It has been said that the average American child exhausts the possibilities of the Montessori apparatus at the age of five years. Of course he does. Dr. Montessori planned it as a means of lighting the flame, touching the torch, opening the switch.
With a marvelous completeness it does this. Our part lies in keeping the flame burning, guiding the express train of the child mind into the higher places of reason, imagination, and personal achievement.
THE GREAT SILENCE
Montessori Development of Repose
It was an amazing fact, but a significant one, that four-year-old Joanina had never been allowed to feel herself.
As she lay in her carved-wood cradle, a bundle of cooing, pink delight, she felt for her toes, that she might assure herself of her own identity as represented in those wriggling lumps of flesh. But Joanina’s mother bound the little limbs in swaddling bands and the bambino lost her toes temporarily. When she was a bit older, and was allowed to bask, kitten-like, on a rug in the garden path, she was charmed to hold her flower-like baby hands up to the light, watching the Roman sunshine trickle through outstretched fingers as she tried to count them. But, always, her emotional, kindly intentioned madre would toss a bright-colored ball into the reaching hands or, bending over the baby, would play pat-a-cake with her, or she would suggest a romp up and down the garden. Her self-imposed quiet was always interrupted by her mother’s unrest.
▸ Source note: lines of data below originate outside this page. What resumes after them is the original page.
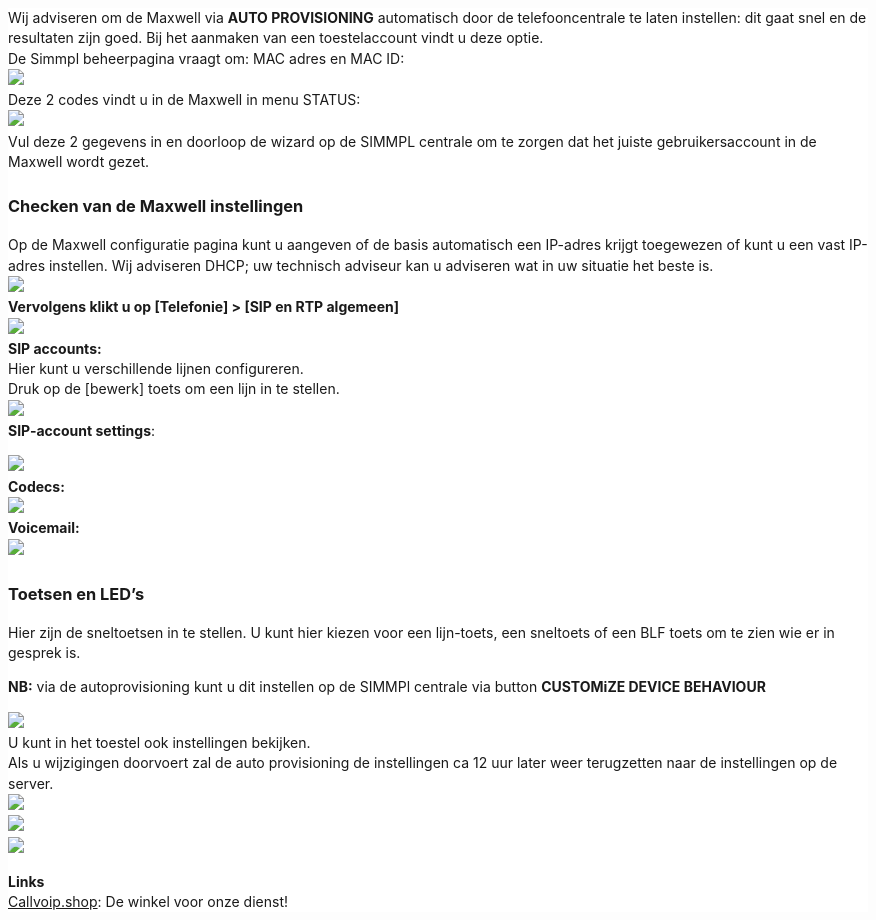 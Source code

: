    Wij adviseren om de Maxwell via **AUTO PROVISIONING** automatisch door de telefooncentrale te laten instellen: dit gaat snel en de resultaten zijn goed. Bij het aanmaken van een toestelaccount vindt u deze optie.  
   De Simmpl beheerpagina vraagt om: MAC adres en MAC ID:  
   ![](https://res.cloudinary.com/callvoip/image/upload/v1565017233/gigaset-manual-20_rlrkf7.png)  
   Deze 2 codes vindt u in de Maxwell in menu STATUS:  
   ![](https://res.cloudinary.com/callvoip/image/upload/v1565017281/gigaset-manual-21_cqyh8a.png)  
   Vul deze 2 gegevens in en doorloop de wizard op de SIMMPL centrale om te zorgen dat het juiste gebruikersaccount in de Maxwell wordt gezet.

<h3>Checken van de Maxwell instellingen</h3>

Op de Maxwell configuratie pagina kunt u aangeven of de basis automatisch een IP-adres krijgt toegewezen of kunt u een vast IP-adres instellen. Wij adviseren DHCP; uw technisch adviseur kan u adviseren wat in uw situatie het beste is.  
![](https://res.cloudinary.com/callvoip/image/upload/v1565017376/gigaset-manual-22_f0zi8k.png)  
**Vervolgens klikt u op \[Telefonie\] > \[SIP en RTP algemeen\]**  
![](https://res.cloudinary.com/callvoip/image/upload/v1565017441/gigaset-manual-23_pumtd5.png)  
**SIP accounts:**  
Hier kunt u verschillende lijnen configureren.  
Druk op de \[bewerk\] toets om een lijn in te stellen.  
![](https://res.cloudinary.com/callvoip/image/upload/v1565017512/gigaset-manual-24_da5phw.png)  
**SIP-account settings**:

![](https://res.cloudinary.com/callvoip/image/upload/v1565017573/gigaset-manual-25_ptzlcf.png)  
**Codecs:**  
![](https://res.cloudinary.com/callvoip/image/upload/v1565017636/gigaset-manual-26_j3g1w8.png)  
**Voicemail:**  
![](https://res.cloudinary.com/callvoip/image/upload/v1565017688/gigaset-manual-27_i5uk3o.png)

<h3>Toetsen en LED’s</h3>

Hier zijn de sneltoetsen in te stellen. U kunt hier kiezen voor een lijn-toets, een sneltoets of een BLF toets om te zien wie er in gesprek is.

**NB:** via de autoprovisioning kunt u dit instellen op de SIMMPl centrale via button **CUSTOMiZE DEVICE BEHAVIOUR**

![](https://res.cloudinary.com/callvoip/image/upload/v1565017776/gigaset-manual-28_dtfjni.png)  
U kunt in het toestel ook instellingen bekijken.  
Als u wijzigingen doorvoert zal de auto provisioning de instellingen ca 12 uur later weer terugzetten naar de instellingen op de server.  
![](https://res.cloudinary.com/callvoip/image/upload/v1565017837/gigaset-manual-29_tkpjge.png)  
![](https://res.cloudinary.com/callvoip/image/upload/v1565017882/gigaset-manual-30_sjzegu.png)  
![](https://res.cloudinary.com/callvoip/image/upload/v1565017944/gigaset-manual-31_wii2hm.png)

**Links**  
<a href="https://callvoip.shop/" target="_blank">Callvoip.shop</a>: De winkel voor onze dienst!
As Joanina grew to a slim little girl of Italy, whose great, wistful brown eyes reflected a large curiosity and awe at the surprises of the world in which she found herself, she was daily surrounded by forces that drew her away from herself. Her home was full of glaring colored pictures hung on vividly dyed wall paper. Her mother and father talked together in high-pitched, shrill voices, and through the wide casement windows came the harsh sounds of traveling street musicians and brawling venders. Always, as a treat on Sunday or a festa, Joanina was taken to see a procession or to a band concert in one of the parks. The crowded, hot stone streets, the noisy cracking of the cab-drivers’ whips, the struggle to make her own short legs keep up with the longer steps of the madre, wearied and excited the little maid.
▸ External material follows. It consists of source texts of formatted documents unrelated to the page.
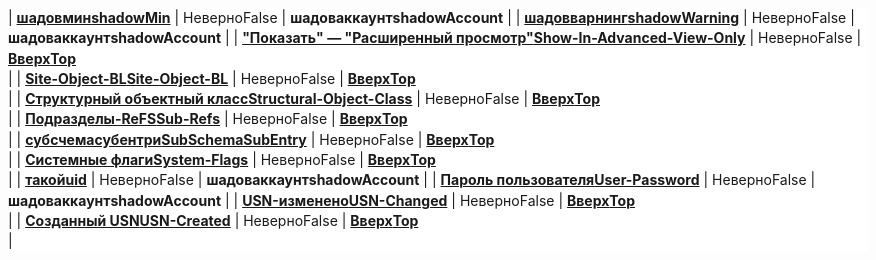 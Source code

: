| [<span data-ttu-id="14c43-394">**шадовмин**</span><span class="sxs-lookup"><span data-stu-id="14c43-394">**shadowMin**</span></span>](a-shadowmin.md)                                            | <span data-ttu-id="14c43-395">Неверно</span><span class="sxs-lookup"><span data-stu-id="14c43-395">False</span></span>     | <span data-ttu-id="14c43-396">**шадоваккаунт**</span><span class="sxs-lookup"><span data-stu-id="14c43-396">**shadowAccount**</span></span>                                 |
| [<span data-ttu-id="14c43-397">**шадовварнинг**</span><span class="sxs-lookup"><span data-stu-id="14c43-397">**shadowWarning**</span></span>](a-shadowwarning.md)                                    | <span data-ttu-id="14c43-398">Неверно</span><span class="sxs-lookup"><span data-stu-id="14c43-398">False</span></span>     | <span data-ttu-id="14c43-399">**шадоваккаунт**</span><span class="sxs-lookup"><span data-stu-id="14c43-399">**shadowAccount**</span></span>                                 |
| [<span data-ttu-id="14c43-400">**"Показать" — "Расширенный просмотр"**</span><span class="sxs-lookup"><span data-stu-id="14c43-400">**Show-In-Advanced-View-Only**</span></span>](a-showinadvancedviewonly.md)              | <span data-ttu-id="14c43-401">Неверно</span><span class="sxs-lookup"><span data-stu-id="14c43-401">False</span></span>     | [<span data-ttu-id="14c43-402">**Вверх**</span><span class="sxs-lookup"><span data-stu-id="14c43-402">**Top**</span></span>](c-top.md)<br/>                   |
| [<span data-ttu-id="14c43-403">**Site-Object-BL**</span><span class="sxs-lookup"><span data-stu-id="14c43-403">**Site-Object-BL**</span></span>](a-siteobjectbl.md)                                    | <span data-ttu-id="14c43-404">Неверно</span><span class="sxs-lookup"><span data-stu-id="14c43-404">False</span></span>     | [<span data-ttu-id="14c43-405">**Вверх**</span><span class="sxs-lookup"><span data-stu-id="14c43-405">**Top**</span></span>](c-top.md)<br/>                   |
| [<span data-ttu-id="14c43-406">**Структурный объектный класс**</span><span class="sxs-lookup"><span data-stu-id="14c43-406">**Structural-Object-Class**</span></span>](a-structuralobjectclass.md)                  | <span data-ttu-id="14c43-407">Неверно</span><span class="sxs-lookup"><span data-stu-id="14c43-407">False</span></span>     | [<span data-ttu-id="14c43-408">**Вверх**</span><span class="sxs-lookup"><span data-stu-id="14c43-408">**Top**</span></span>](c-top.md)<br/>                   |
| [<span data-ttu-id="14c43-409">**Подразделы-ReFS**</span><span class="sxs-lookup"><span data-stu-id="14c43-409">**Sub-Refs**</span></span>](a-subrefs.md)                                               | <span data-ttu-id="14c43-410">Неверно</span><span class="sxs-lookup"><span data-stu-id="14c43-410">False</span></span>     | [<span data-ttu-id="14c43-411">**Вверх**</span><span class="sxs-lookup"><span data-stu-id="14c43-411">**Top**</span></span>](c-top.md)<br/>                   |
| [<span data-ttu-id="14c43-412">**субсчемасубентри**</span><span class="sxs-lookup"><span data-stu-id="14c43-412">**SubSchemaSubEntry**</span></span>](a-subschemasubentry.md)                            | <span data-ttu-id="14c43-413">Неверно</span><span class="sxs-lookup"><span data-stu-id="14c43-413">False</span></span>     | [<span data-ttu-id="14c43-414">**Вверх**</span><span class="sxs-lookup"><span data-stu-id="14c43-414">**Top**</span></span>](c-top.md)<br/>                   |
| [<span data-ttu-id="14c43-415">**Системные флаги**</span><span class="sxs-lookup"><span data-stu-id="14c43-415">**System-Flags**</span></span>](a-systemflags.md)                                       | <span data-ttu-id="14c43-416">Неверно</span><span class="sxs-lookup"><span data-stu-id="14c43-416">False</span></span>     | [<span data-ttu-id="14c43-417">**Вверх**</span><span class="sxs-lookup"><span data-stu-id="14c43-417">**Top**</span></span>](c-top.md)<br/>                   |
| [<span data-ttu-id="14c43-418">**такой**</span><span class="sxs-lookup"><span data-stu-id="14c43-418">**uid**</span></span>](a-uid.md)                                                        | <span data-ttu-id="14c43-419">Неверно</span><span class="sxs-lookup"><span data-stu-id="14c43-419">False</span></span>     | <span data-ttu-id="14c43-420">**шадоваккаунт**</span><span class="sxs-lookup"><span data-stu-id="14c43-420">**shadowAccount**</span></span>                                 |
| [<span data-ttu-id="14c43-421">**Пароль пользователя**</span><span class="sxs-lookup"><span data-stu-id="14c43-421">**User-Password**</span></span>](a-userpassword.md)                                     | <span data-ttu-id="14c43-422">Неверно</span><span class="sxs-lookup"><span data-stu-id="14c43-422">False</span></span>     | <span data-ttu-id="14c43-423">**шадоваккаунт**</span><span class="sxs-lookup"><span data-stu-id="14c43-423">**shadowAccount**</span></span>                                 |
| [<span data-ttu-id="14c43-424">**USN-изменено**</span><span class="sxs-lookup"><span data-stu-id="14c43-424">**USN-Changed**</span></span>](a-usnchanged.md)                                         | <span data-ttu-id="14c43-425">Неверно</span><span class="sxs-lookup"><span data-stu-id="14c43-425">False</span></span>     | [<span data-ttu-id="14c43-426">**Вверх**</span><span class="sxs-lookup"><span data-stu-id="14c43-426">**Top**</span></span>](c-top.md)<br/>                   |
| [<span data-ttu-id="14c43-427">**Созданный USN**</span><span class="sxs-lookup"><span data-stu-id="14c43-427">**USN-Created**</span></span>](a-usncreated.md)                                         | <span data-ttu-id="14c43-428">Неверно</span><span class="sxs-lookup"><span data-stu-id="14c43-428">False</span></span>     | [<span data-ttu-id="14c43-429">**Вверх**</span><span class="sxs-lookup"><span data-stu-id="14c43-429">**Top**</span></span>](c-top.md)<br/>                   |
But she grew accustomed to noise and boisterousness in her days; she grew to expect them as well. Then she came to depend upon outside forces for keeping the motor of her baby spirit going. She begged for new toys, exhausting quickly the pleasure to be found in old playthings. She asked for new frocks, aping the vanity of her mother and the other women she saw on the Corso on feast days. She allowed her child playmates to plan her games. She cried to be taken into the turbid streets. From a placid, reposeful baby, Joanina developed into a restless, passionate, distraction-seeking little girl. Germs of discontent, disquiet, hysteria were planted in her child soul.
When Joanina found herself one morning in the Trionfale Children’s House, she experienced an unconscious feeling of peace. The very wide spaces of the two rooms where the little ones busily and happily worked; the cool gray walls unbroken in their sweep save by a blue and white terra-cotta bas-relief here and there; the plain brown linen curtains that softened and toned the yellow sunlight and rippled with a flower-scented breeze—these helped to make Joanina’s peace. Dropping into one of the little white chairs, she looked about her with eyes that again melted into the calm wonder of her babyhood. She could not have explained it, but there was already at home in her life a new, quiet repose.